Второй раз во враче проглядывает человек. Мальчишеское удовольствие от гоночной машины и эта упрямая ностальгия, наложившая вето на пианино.
— Вы играете? — спрашивает он, перехватив мой взгляд, устремленный на «Плейель». Я в ответ поджимаю губы: понимайте как хотите — может, не умею, а может, скромничаю. Я не помню себя за инструментом, однако ощущаю покалывание и какую-то нетерпеливую дрожь в пальцах, которые сами тянутся к клавишам.
— Прошу вас, — приглашает он. — Играла моя жена, но я продолжаю его настраивать.
Я сажусь на табурет, заинтригованный этой внутренней тягой, не находя соответствующего ей воспоминания или пробела. Откидываю скатерть, кладу здоровую руку на клавиатуру. Жду. Жду рефлекса, автоматизма, но, не дождавшись, просто даю пальцам пробежаться по клавишам. При первых аккордах мелодии закрываю пианино.

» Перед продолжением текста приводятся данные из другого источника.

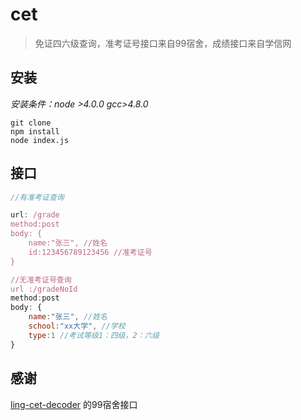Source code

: # cet
> 免证四六级查询，准考证号接口来自99宿舍，成绩接口来自学信网

## 安装

*安装条件：node >4.0.0 gcc>4.8.0*

```
git clone
npm install
node index.js
```

## 接口
```javascript
//有准考证查询

url: /grade
method:post
body: {
	name:"张三", //姓名
	id:123456789123456 //准考证号
}

//无准考证号查询
url :/gradeNoId
method:post
body: {
	name:"张三", //姓名
	school:"xx大学", //学校
	type:1 //考试等级1：四级，2：六级
}
```

## 感谢
[ling-cet-decoder](https://github.com/wssgcg1213/ling-cet-decoder) 的99宿舍接口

— Вы не забыли, — говорит доктор с ноткой восхищения в голосе.
— Нет, забыл.
Я возвращаюсь на свое место у камина. Он спрашивает, что я играл — Гершвина? Понятия не имею. Отвечаю «Не помню», чтобы оставил меня в покое. А он и не настаивает. Тупо глядя в огонь, я тщетно перебираю в памяти гринвичский дом, флигель, в котором появился на свет, тетину квартиру в Бруклине, студенческое общежитие в Йеле… Нет ни намека на пианино, и нигде я не вижу себя разучивающим сольфеджио или играющим гаммы. Этого нет в моем прошлом. Это не мое воспоминание. И все же играть я умею.
Доктор наполняет опустевшие бокалы, протягивает мне тарелку с жареным арахисом, вновь ставит ее себе на колени. Заметил ли он мое замешательство? Не знаю.
— Вы верите в реинкарнацию, доктор?
— То есть? Вы имеете в виду теорию о прошлых жизнях? О том, что все младенцы, появляющиеся на свет, уже когда-то жили? И что, если жить неправедно, в следующий раз родишься несчастным, бедным и больным? Нет. Это самовнушение и только.
— Две трети планеты верят.
— Две трети планеты голодают — это же не оправдывает голод. Но если вы задаете этот вопрос в связи с вашей комой, я не буду так категоричен.